Éviter la pression internationale pour l'adoption du statut de l'Association des municipalités à majorité serbe, mais aussi la peur du résultat des élections présidentielles américaines sont deux raisons pour lesquelles le gouvernement du Kosovo soutient l'idée d'élections parlementaires anticipées, dit Arton Demhay de l'organisation non gouvernementale “Hirje”, avec siège à Pristina. “Si le parti au pouvoir [...]
Éviter la pression internationale pour l'adoption du statut de l'Association des municipalités à majorité serbe, mais aussi la peur du résultat des élections présidentielles américaines sont deux raisons pour lesquelles le gouvernement du Kosovo soutient l'idée d'élections parlementaires anticipées, dit Arton Demhay de l'organisation non gouvernementale “Hirje”, avec siège à Pristina.

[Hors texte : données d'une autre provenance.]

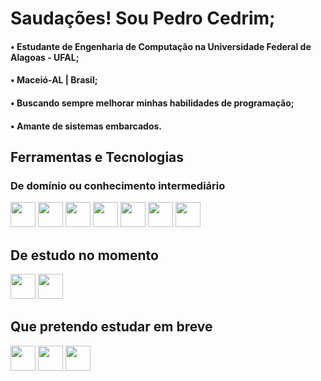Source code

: # Saudações! Sou Pedro Cedrim;
#### • Estudante de Engenharia de Computação na Universidade Federal de Alagoas - UFAL;
#### • Maceió-AL | Brasil;
#### • Buscando sempre melhorar minhas habilidades de programação;
#### • Amante de sistemas embarcados. 


## Ferramentas e Tecnologias
### De domínio ou conhecimento intermediário
<div style={flex-direction: "row";}>
  <img loading="lazy" src="https://cdn.jsdelivr.net/gh/devicons/devicon/icons/c/c-original.svg" width="40" height="40"/>
  <img loading="lazy" src="https://cdn.jsdelivr.net/gh/devicons/devicon/icons/cplusplus/cplusplus-original.svg" width="40" height="40"/>
  <img loading="lazy" src="https://cdn.jsdelivr.net/gh/devicons/devicon/icons/csharp/csharp-original.svg" width="40" height="40"/>
  <img loading="lazy" src="https://cdn.jsdelivr.net/gh/devicons/devicon/icons/java/java-original-wordmark.svg" width="40" height="40"/>
  <img loading="lazy" src="https://cdn.jsdelivr.net/gh/devicons/devicon/icons/python/python-original-wordmark.svg" width="40" height="40"/>
  <img loading="lazy" src="https://cdn.jsdelivr.net/gh/devicons/devicon/icons/embeddedc/embeddedc-original.svg" width="40" height="40"/>
  <img loading="lazy" src="https://cdn.jsdelivr.net/gh/devicons/devicon/icons/r/r-original.svg" width="40" height="40"/>
</div>

## De estudo no momento
<div style={flex-direction: "row";}>
  <img loading="lazy" src="https://cdn.jsdelivr.net/gh/devicons/devicon/icons/git/git-original.svg" width="40" height="40"/>
  <img loading="lazy" src="https://cdn.jsdelivr.net/gh/devicons/devicon/icons/github/github-original-wordmark.svg" width="40" height="40"/>
</div>

## Que pretendo estudar em breve
<div style={flex-direction: "row";}>
  <img loading="lazy" src="https://cdn.jsdelivr.net/gh/devicons/devicon/icons/javascript/javascript-original.svg" width="40" height="40"/>
  <img loading="lazy" src="https://cdn.jsdelivr.net/gh/devicons/devicon/icons/html5/html5-original-wordmark.svg" width="40" height="40"/>
  <img loading="lazy" src="https://cdn.jsdelivr.net/gh/devicons/devicon/icons/css3/css3-original-wordmark.svg" width="40" height="40"/>
</div>
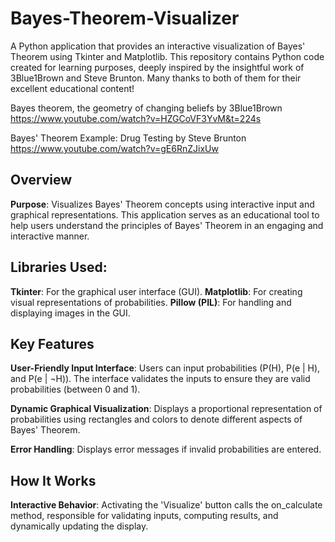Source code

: # Bayes-Theorem-Visualizer
A Python application that provides an interactive visualization of Bayes' Theorem using Tkinter and Matplotlib.
This repository contains Python code created for learning purposes, deeply inspired by the insightful work of 3Blue1Brown and Steve Brunton. Many thanks to both of them for their excellent educational content!

Bayes theorem, the geometry of changing beliefs by 3Blue1Brown
https://www.youtube.com/watch?v=HZGCoVF3YvM&t=224s

Bayes' Theorem Example: Drug Testing by Steve Brunton
https://www.youtube.com/watch?v=gE6RnZJixUw

## Overview
**Purpose**: Visualizes Bayes' Theorem concepts using interactive input and graphical representations.
This application serves as an educational tool to help users understand the principles of Bayes' Theorem in an engaging and interactive manner.

## Libraries Used:
**Tkinter**: For the graphical user interface (GUI).
**Matplotlib**: For creating visual representations of probabilities.
**Pillow (PIL)**: For handling and displaying images in the GUI.

## Key Features
**User-Friendly Input Interface**:
Users can input probabilities (P(H), P(e | H), and P(e | ¬H)).
The interface validates the inputs to ensure they are valid probabilities (between 0 and 1).

**Dynamic Graphical Visualization**: Displays a proportional representation of probabilities using rectangles and colors to denote different aspects of Bayes' Theorem.

**Error Handling**: Displays error messages if invalid probabilities are entered.

## How It Works
**Interactive Behavior**: Activating the 'Visualize' button calls the on_calculate method, responsible for validating inputs, computing results, and dynamically updating the display.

“Si le parti au pouvoir n'accepte pas d'aller aux urnes, cela empêcherait toute possibilité d'amener le pays aux élections”, dit-il à Radio Free Europe.
Le Premier ministre du Kosovo, Albin Kurti, a déclaré lors d'un entretien avec REL le 19 mars que pour son parti “est égal à”.
Je n'ai aucun problème avec une option... Si l'opposition veut des élections anticipées, le Parlement” doit être dissous, a-t-il dit, mais n'a mentionné aucune raison pour laquelle des élections anticipées seraient nécessaires quelques mois avant la fin du mandat au pouvoir.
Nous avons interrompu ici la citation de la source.